Yeah, I don’t think she’s gonna endorse Bernie – especially not anytime soon. She waited until June 2016 to endorse Hillary.
Cheers,
Scott.
PenAndKey
@Omnes Omnibus: Any system that has a strict majority vote structure will, over time, drift to a two party system. It’s a fundamental flaw based on the simple premise of “half + 1 = win”. That invariably leaves the other half as opposition.
Jinchi
This is the most encouraging outcome of the last week. The Democratic nomination is not for sale. At least not by the voters. That gives me hope for democracy.
glory b
@syphonblue: I don’t know if a Sanders endorsement is a good thing. He called her a liar and didn’t call off his more rabid followers. It reminded me of the 2016 Nevada caucus, when he wouldn’t say anything about his voters when they started throwing chairs and fist fighting.

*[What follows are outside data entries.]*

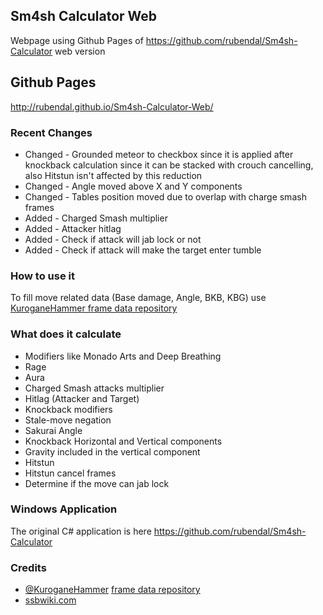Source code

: ## Sm4sh Calculator Web
Webpage using Github Pages of https://github.com/rubendal/Sm4sh-Calculator web version

## Github Pages
http://rubendal.github.io/Sm4sh-Calculator-Web/

### Recent Changes
* Changed - Grounded meteor to checkbox since it is applied after knockback calculation since it can be stacked with crouch cancelling, also Hitstun isn't affected by this reduction
* Changed - Angle moved above X and Y components
* Changed - Tables position moved due to overlap with charge smash frames
* Added - Charged Smash multiplier
* Added - Attacker hitlag
* Added - Check if attack will jab lock or not
* Added - Check if attack will make the target enter tumble

### How to use it
To fill move related data (Base damage, Angle, BKB, KBG) use [KuroganeHammer frame data repository](http://kuroganehammer.com/Smash4)

### What does it calculate
* Modifiers like Monado Arts and Deep Breathing
* Rage
* Aura
* Charged Smash attacks multiplier
* Hitlag (Attacker and Target)
* Knockback modifiers
* Stale-move negation
* Sakurai Angle
* Knockback Horizontal and Vertical components
* Gravity included in the vertical component
* Hitstun
* Hitstun cancel frames
* Determine if the move can jab lock

### Windows Application
The original C# application is here https://github.com/rubendal/Sm4sh-Calculator

### Credits
* [@KuroganeHammer](https://twitter.com/KuroganeHammer) [frame data repository](http://kuroganehammer.com/Smash4)
* [ssbwiki.com](http://www.ssbwiki.com)
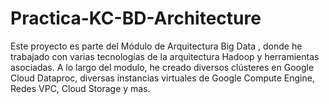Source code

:# Practica-KC-BD-Architecture
Este proyecto es parte del Módulo de Arquitectura Big Data , donde he trabajado con varias tecnologías de la arquitectura Hadoop y herramientas asociadas. A lo largo del modulo, he creado diversos clústeres en Google Cloud Dataproc, diversas instancias virtuales de Google Compute Engine, Redes VPC, Cloud Storage y mas.
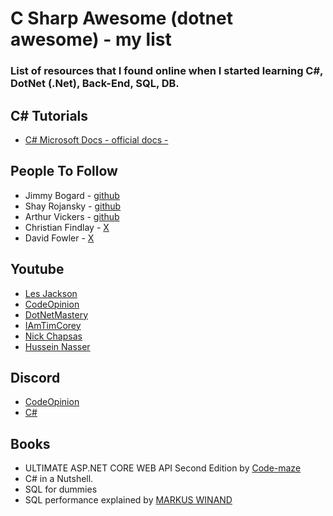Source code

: # C Sharp Awesome (dotnet awesome) - my list
### List of resources that I found online when I started learning C#, DotNet (.Net), Back-End, SQL, DB.

## C# Tutorials
   - [C# Microsoft Docs - official docs - ](https://docs.microsoft.com/en-us/dotnet/csharp)
     
## People To Follow
   - Jimmy Bogard - [github](https://github.com/jbogard)
   - Shay Rojansky - [github]([https://github.com/jbogard](https://github.com/roji))
   - Arthur Vickers - [github](https://github.com/ajcvickers)
   - Christian Findlay - [X](https://x.com/CFDevelop)
   - David Fowler - [X](https://twitter.com/davidfowl)

## Youtube 
   - [Les Jackson](https://www.youtube.com/@binarythistle)
   - [CodeOpinion](https://www.youtube.com/@CodeOpinion)
   - [DotNetMastery](https://www.youtube.com/@DotNetMastery)
   - [IAmTimCorey](https://www.youtube.com/channel/UC-ptWR16ITQyYOglXyQmpzw)
   - [Nick Chapsas](https://www.youtube.com/@nickchapsas)
   - [Hussein Nasser](https://www.youtube.com/@hnasr)

## Discord 
   - [CodeOpinion](https://discord.gg/yg2fHJAE)
   - [C#](https://discord.gg/csharp)

## Books 
   - ULTIMATE ASP.NET CORE WEB API Second Edition by [Code-maze](https://code-maze.com/ultimate-aspnetcore-webapi-second-edition)
   - C# in a Nutshell.
   - SQL for dummies
   - SQL performance explained by [MARKUS WINAND](https://use-the-index-luke.com/sql/table-of-contents)
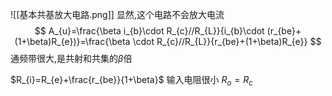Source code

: ![[基本共基放大电路.png]]
显然,这个电路不会放大电流
$$
A_{u}=\frac{\beta i_{b}\cdot R_{c}//R_{L}}{i_{b}\cdot (r_{be}+(1+\beta)R_{e})}=\frac{\beta \cdot R_{c}//R_{L}}{r_{be}+(1+\beta)R_{e}}
$$
通频带很大,是共射和共集的$\beta$倍

$R_{i}=R_{e}+\frac{r_{be}}{1+\beta}$
输入电阻很小
$R_{o}=R_{c}$


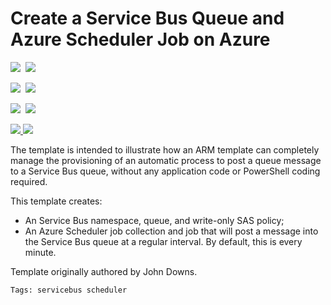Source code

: # Create a Service Bus Queue and Azure Scheduler Job on Azure

<IMG SRC="https://azbotstorage.blob.core.windows.net/badges/101-scheduler-service-bus/PublicLastTestDate.svg" />&nbsp;
<IMG SRC="https://azbotstorage.blob.core.windows.net/badges/101-scheduler-service-bus/PublicDeployment.svg" />&nbsp;

<IMG SRC="https://azbotstorage.blob.core.windows.net/badges/101-scheduler-service-bus/FairfaxLastTestDate.svg" />&nbsp;
<IMG SRC="https://azbotstorage.blob.core.windows.net/badges/101-scheduler-service-bus/FairfaxDeployment.svg" />&nbsp;

<IMG SRC="https://azbotstorage.blob.core.windows.net/badges/101-scheduler-service-bus/BestPracticeResult.svg" />&nbsp;
<IMG SRC="https://azbotstorage.blob.core.windows.net/badges/101-scheduler-service-bus/CredScanResult.svg" />&nbsp;

<a href="https://portal.azure.com/#create/Microsoft.Template/uri/https%3A%2F%2Fraw.githubusercontent.com%2FAzure%2Fazure-quickstart-templates%2Fmaster%2F101-scheduler-service-bus%2Fazuredeploy.json" target="_blank">
    <img src="http://azuredeploy.net/deploybutton.png"/>
</a>
<a href="http://armviz.io/#/?load=https%3A%2F%2Fraw.githubusercontent.com%2FAzure%2Fazure-quickstart-templates%2Fmaster%2F101-scheduler-service-bus%2Fazuredeploy.json" target="_blank">
    <img src="http://armviz.io/visualizebutton.png"/>
</a>

The template is intended to illustrate how an ARM template can completely manage the provisioning of an automatic process to post a queue message to a Service Bus queue, without any application code or PowerShell coding required.

This template creates:
 * An Service Bus namespace, queue, and write-only SAS policy;
 * An Azure Scheduler job collection and job that will post a message into the Service Bus queue at a regular interval. By default, this is every minute.

Template originally authored by John Downs.

`Tags: servicebus scheduler`
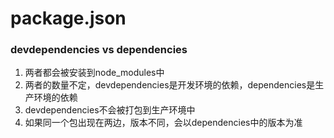 # package.json

### devdependencies vs dependencies

1. 两者都会被安装到node_modules中
2. 两者的数量不定，devdependencies是开发环境的依赖，dependencies是生产环境的依赖
3. devdependencies不会被打包到生产环境中
4. 如果同一个包出现在两边，版本不同，会以dependencies中的版本为准
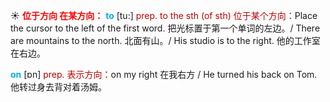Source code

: ☀ <font color="red">**位于方向 在某方向：**</font>
<font color="sky blue">**to**</font> [tu:] 
<font color="#c00000">prep. to the sth (of sth) 位于某个方向：</font>Place the cursor to the left of the first word. 把光标置于第一个单词的左边。/ There are mountains to the north. 北面有山。/ His studio is to the right. 他的工作室在右边。

<font color="sky blue">**on**</font> [ɒn] 
<font color="#c00000">prep. 表示方向：</font>on my right 在我右方 / He turned his back on Tom. 他转过身去背对着汤姆。
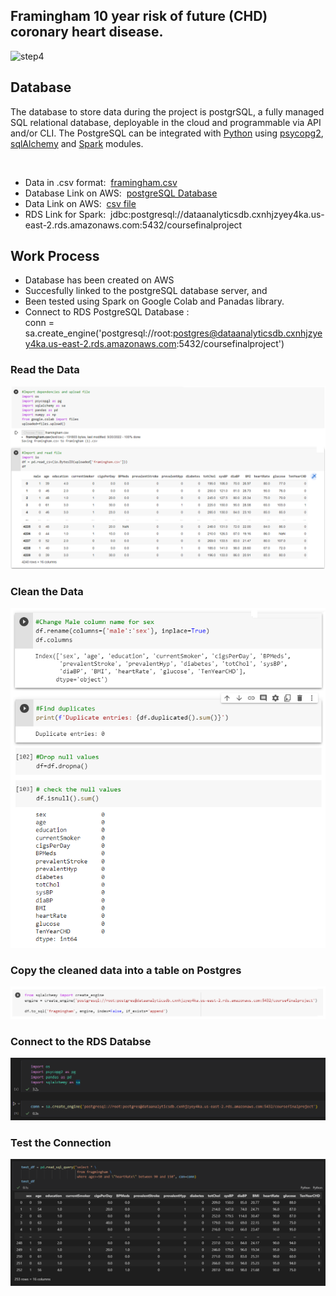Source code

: ## Framingham 10 year risk of future (CHD) coronary heart disease.

![step4](https://drive.google.com/file/d/1asR8LwIonZUbuX5_Aasr9aCWRnFZqKJ4/view?usp=sharing)

## Database

The database to store data during the project is postgrSQL, a fully managed SQL relational database, deployable in the cloud and programmable via API and/or CLI. The PostgreSQL can be integrated with [Python](https://stackabuse.com/working-with-postgresql-in-python/) using [psycopg2](https://www.tutorialspoint.com/postgresql/postgresql_python.htm), [sqlAlchemy](https://docs.sqlalchemy.org/en/14/dialects/postgresql.html) and [Spark](https://spark.apache.org/docs/latest/) modules. <br/>

<br>

- Data in .csv format:&nbsp; [framingham.csv](framingham.csv)
- Database Link on AWS:&nbsp; [postgreSQL Database](dataanalyticsdb.cxnhjzyey4ka.us-east-2.rds.amazonaws.com) 
- Data Link on AWS:&nbsp; [csv file](https://classprojectdata.s3.amazonaws.com/framingham.csv)
- RDS Link for Spark:&nbsp;  jdbc:postgresql://dataanalyticsdb.cxnhjzyey4ka.us-east-2.rds.amazonaws.com:5432/coursefinalproject


## Work Process

- Database has been created on AWS
- Succesfully linked to the postgreSQL database server, and 
- Been tested using Spark on Google Colab and Panadas library.
- Connect to RDS PostgreSQL Database : <br/> conn = sa.create_engine('postgresql://root:postgres@dataanalyticsdb.cxnhjzyey4ka.us-east-2.rds.amazonaws.com:5432/coursefinalproject')

### Read the Data

![readData.png](Images/readData.png)

### Clean the Data

![cleanData.png](Images/cleanData.png)


### Copy the cleaned data into a table on Postgres

![copytoPostgres.png](Images/copytoPostgres.png)


### Connect to the RDS Databse

![rdsConnect.png](Images/rdsConnect.png)

### Test the Connection

![testConnection.png](Images/testConnection.png)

Also, I know a lot of the black female influencers she recruited to endorse and campaign for her got treated viciously by Bernie Bros on social media. Would an endorsement be a betrayal of them?
JoeyJoeJoe
@?BillinGlendaleCA: Also Lou Correa, Jerry Patterson, and Richard Hanna.
Suzanne
@glory b: CRAP, no I did not!!! Are you on Book of Faces?
Missouri Buckeye
@Immanentize: What Sanders failed to realize was that much of his vote was actually an anti-Hillary vote where he was the only alternative.
I have my fantasy timeline where Warren actually ran in 2016, built up her national profile the way Sanders did, and became the real progressive alternative in 2020.
I still believe that she has the best chance of being the “unity” candidate that can bring the sides of the party together in the fall and beat Trump. Unfortunately, fear and the media have pushed everyone to Biden, and even if he wins in November, he won’t make any of the necessary structural changes that would make sure a Trump can never be elected again.